El proceso de la lectura magnética de datos de una tarjeta de crédito es sencillo. El lector y el software de la tarjeta magnética que procesan la transacción son unidireccionales. Un lector de tarjeta puede leer fácilmente el contenido de la tarjeta y después puede "leer por encima" y copiarlo a una tarjeta fraudulenta. Mientras la tarjeta esté en posesión del fraudulento existirá el riesgo de intento de transacciones fraudulentas.
Una tarjeta INTELIGENTE cuenta con un dispositivo semiconductor incorporado que se programa antes de introducir la información de cuenta del titular. Estos datos están protegidos por métodos de encriptación de alta seguridad. Es muy difícil que un fraudulento pueda copiar una tarjeta INTELIGENTE.
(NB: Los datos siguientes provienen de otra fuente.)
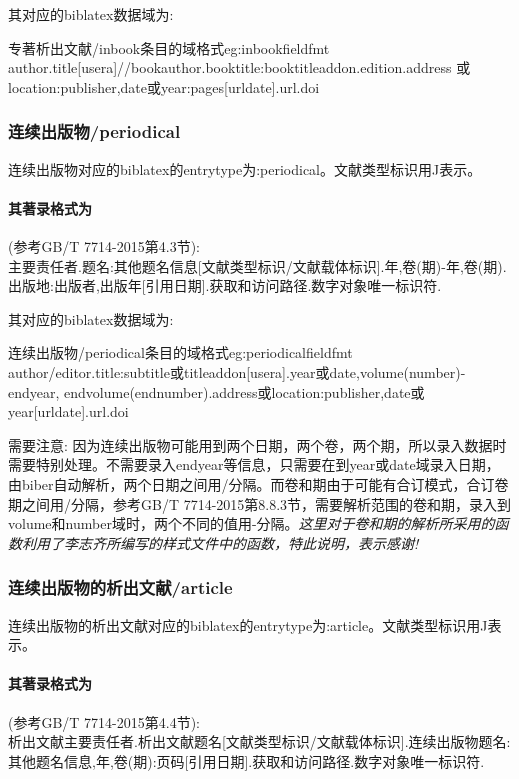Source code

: 其对应的biblatex数据域为:
\begin{codetex}{专著析出文献/inbook条目的域格式}{eg:inbookfieldfmt}
author.title[usera]//bookauthor.booktitle:booktitleaddon.edition.address 或location:publisher,date或year:pages[urldate].url.doi
\end{codetex}

\subsubsection{连续出版物/periodical}
\begin{refentry}{}{}
连续出版物对应的biblatex的entrytype为:periodical。文献类型标识用J表示。

\paragraph{其著录格式为}(参考GB/T 7714-2015第4.3节):\\
主要责任者.题名:其他题名信息[文献类型标识/文献载体标识].年,卷(期)-年,卷(期).出版地:出版者,出版年[引用日期].获取和访问路径.数字对象唯一标识符.
\end{refentry}

其对应的biblatex数据域为:
\begin{codetex}{连续出版物/periodical条目的域格式}{eg:periodicalfieldfmt}
author/editor.title:subtitle或titleaddon[usera].year或date,volume(number)-endyear, endvolume(endnumber).address或location:publisher,date或year[urldate].url.doi
\end{codetex}

需要注意: 因为连续出版物可能用到两个日期，两个卷，两个期，所以录入数据时需要特别处理。不需要录入endyear等信息，只需要在到year或date域录入日期，由biber自动解析，两个日期之间用/分隔。而卷和期由于可能有合订模式，合订卷期之间用/分隔，参考GB/T 7714-2015第8.8.3节，需要解析范围的卷和期，录入到volume和number域时，两个不同的值用-分隔。\emph{这里对于卷和期的解析所采用的函数利用了李志齐所编写的样式文件中的函数，特此说明，表示感谢!}

\subsubsection{连续出版物的析出文献/article}
\begin{refentry}{}{}
连续出版物的析出文献对应的biblatex的entrytype为:article。文献类型标识用J表示。

\paragraph{其著录格式为}(参考GB/T 7714-2015第4.4节):\\
析出文献主要责任者.析出文献题名[文献类型标识/文献载体标识].连续出版物题名:其他题名信息,年,卷(期):页码[引用日期].获取和访问路径.数字对象唯一标识符.
\end{refentry}

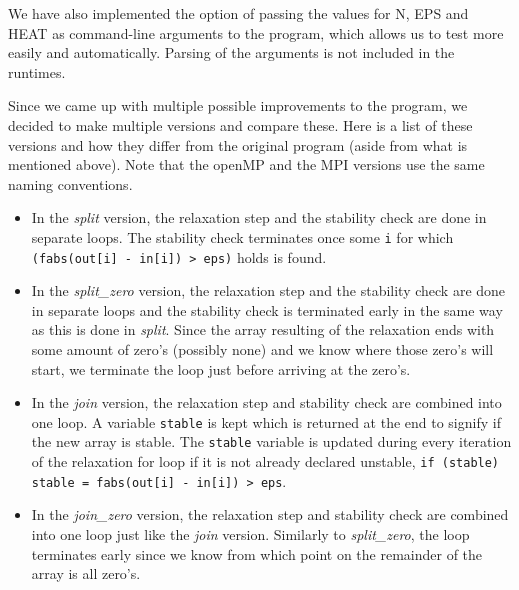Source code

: \documentclass[a4paper]{article}
\begin{document}
We have also implemented the option of passing the values for N, EPS and HEAT as command-line arguments to the program, which allows us to test more easily and automatically. Parsing of the arguments is not included in the runtimes.

Since we came up with multiple possible improvements to the program, we decided to make multiple versions and compare these. Here is a list of these versions and how they differ from the original program (aside from what is mentioned above). Note that the openMP and the MPI versions use the same naming conventions.
\begin{itemize}
    \item
        In the \textit{split} version, the relaxation step and the stability check are done in separate loops. The stability check terminates once some \texttt{i} for which \texttt{(fabs(out[i] - in[i]) > eps)} holds is found.
    \item
        In the \textit{split\_zero} version, the relaxation step and the stability check are done in separate loops and the stability check is terminated early in the same way as this is done in \textit{split}. Since the array resulting of the relaxation ends with some amount of zero's (possibly none) and we know where those zero's will start, we terminate the loop just before arriving at the zero's.
    \item
        In the \textit{join} version, the relaxation step and stability check are combined into one loop. A variable \texttt{stable} is kept which is returned at the end to signify if the new array is stable. The \texttt{stable} variable is updated during every iteration of the relaxation for loop if it is not already declared unstable, \texttt{if (stable) stable = fabs(out[i] - in[i]) > eps}.
    \item
        In the \textit{join\_zero} version, the relaxation step and stability check are combined into one loop just like the \textit{join} version. Similarly to \textit{split\_zero}, the loop terminates early since we know from which point on the remainder of the array is all zero's.
\end{itemize}

\end{document}
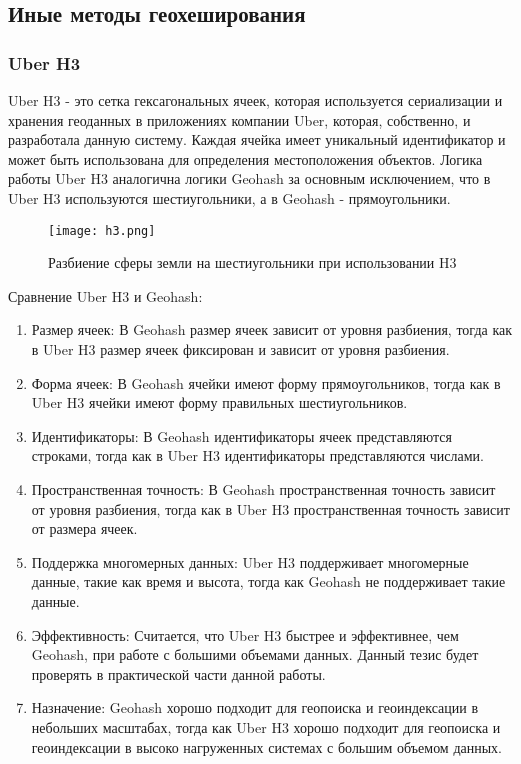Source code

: \subsection{Иные методы геохеширования}
\subsubsection{Uber H3}
Uber H3 - это сетка гексагональных ячеек, которая используется сериализации и хранения геоданных в приложениях компании Uber, которая, собственно, и разработала данную систему. Каждая ячейка имеет уникальный идентификатор и может быть использована для определения местоположения объектов. Логика работы Uber H3 аналогична логики Geohash за основным исключением, что в Uber H3 используются шестиугольники, а в Geohash - прямоугольники.

\begin{figure}[h]
    \centering
    \texttt{[image: h3.png]}
    \caption{Разбиение сферы земли на шестиугольники при использовании H3}
\end{figure}

Сравнение Uber H3 и Geohash:
\begin{enumerate}
    \item Размер ячеек: В Geohash размер ячеек зависит от уровня разбиения, тогда как в Uber H3 размер ячеек фиксирован и зависит от уровня разбиения.
    \item Форма ячеек: В Geohash ячейки имеют форму прямоугольников, тогда как в Uber H3 ячейки имеют форму правильных шестиугольников.
    \item Идентификаторы: В Geohash идентификаторы ячеек представляются строками, тогда как в Uber H3 идентификаторы представляются числами.
    \item Пространственная точность: В Geohash пространственная точность зависит от уровня разбиения, тогда как в Uber H3 пространственная точность зависит от размера ячеек.
    \item Поддержка многомерных данных: Uber H3 поддерживает многомерные данные, такие как время и высота, тогда как Geohash не поддерживает такие данные.
    \item Эффективность: Считается, что Uber H3 быстрее и эффективнее, чем Geohash, при работе с большими объемами данных. Данный тезис будет проверять в практической части данной работы.
    \item Назначение: Geohash хорошо подходит для геопоиска и геоиндексации в небольших масштабах, тогда как Uber H3 хорошо подходит для геопоиска и геоиндексации в высоко нагруженных системах с большим объемом данных.
\end{enumerate}

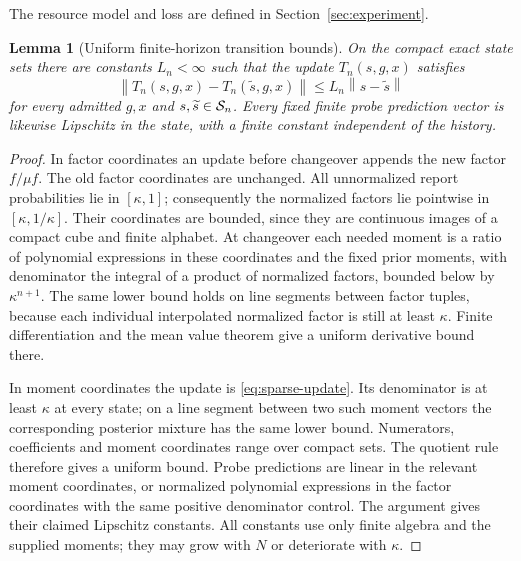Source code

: \documentclass[11pt]{amsart}
\newtheorem{lemma}[theorem]{Lemma}
\theoremstyle{definition}\newtheorem{definition}[theorem]{Definition}
\theoremstyle{remark}\newtheorem{remark}[theorem]{Remark}
\newcommand{\norm}[1]{\left\lVert#1\right\rVert}
\begin{document}
The resource model and loss are defined in Section~\ref{sec:experiment}.

\begin{lemma}[Uniform finite-horizon transition bounds]\label{lem:lipschitz}
On the compact exact state sets there are constants $L_n<\infty$ such
that the update $T_n(s,g,x)$ satisfies
\[
 \norm{T_n(s,g,x)-T_n(\widetilde s,g,x)}
 \le L_n\norm{s-\widetilde s}
\]
for every admitted $g,x$ and $s,\widetilde s\in\cS_n$.
Every fixed finite probe prediction vector is likewise Lipschitz in the
state, with a finite constant independent of the history.
\end{lemma}
\begin{proof}
In factor coordinates an update before changeover appends the new factor
$f/\mu f$. The old factor coordinates are unchanged. All unnormalized
report probabilities lie in $[\kappa,1]$; consequently the normalized
factors lie pointwise in $[\kappa,1/\kappa]$. Their coordinates are bounded,
since they are continuous images of a compact cube and finite alphabet.
At changeover each needed moment is a ratio of polynomial expressions in
these coordinates and the fixed prior moments, with denominator the
integral of a product of normalized factors, bounded below by $\kappa^{n+1}$.
The same lower bound holds on line segments between factor tuples,
because each individual interpolated normalized factor is still at least
$\kappa$. Finite differentiation and the mean value theorem give a
uniform derivative bound there.

In moment coordinates the update is \eqref{eq:sparse-update}. Its
denominator is at least $\kappa$ at every state; on a line segment between
two such moment vectors the corresponding posterior mixture has the same
lower bound. Numerators, coefficients and moment coordinates range over
compact sets. The quotient rule therefore gives a uniform bound. Probe
predictions are linear in the relevant moment coordinates, or normalized
polynomial expressions in the factor coordinates with the same positive
denominator control. The argument gives their claimed Lipschitz constants.
All constants use only finite algebra and the supplied moments; they may
grow with $N$ or deteriorate with $\kappa$.
\end{proof}
\end{document}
Cuando se realiza el pago por mercancías o servicios con una tarjeta inteligente, esta se inserta en un lector de tarjeta inteligente (donde permanece mientras se realiza la transacción). Los detalles de la tarjeta los lee entonces el lector, incluida la información sobre el número de tarjeta y la fecha de caducidad.
Una transacción EMV requiere órdenes bidireccionales y la transferencia de datos entre la tarjeta y sus lectores, a través de una aplicación de software acreditada de nivel 2 de EMV. Los datos almacenados en el chip pueden variarse durante la transacción. La tarjeta puede memorizar su propio historial transaccional y sus límites de crédito para diferentes comerciantes. La tarjeta también puede desactivarse para bloquear su funcionamiento en caso de robo.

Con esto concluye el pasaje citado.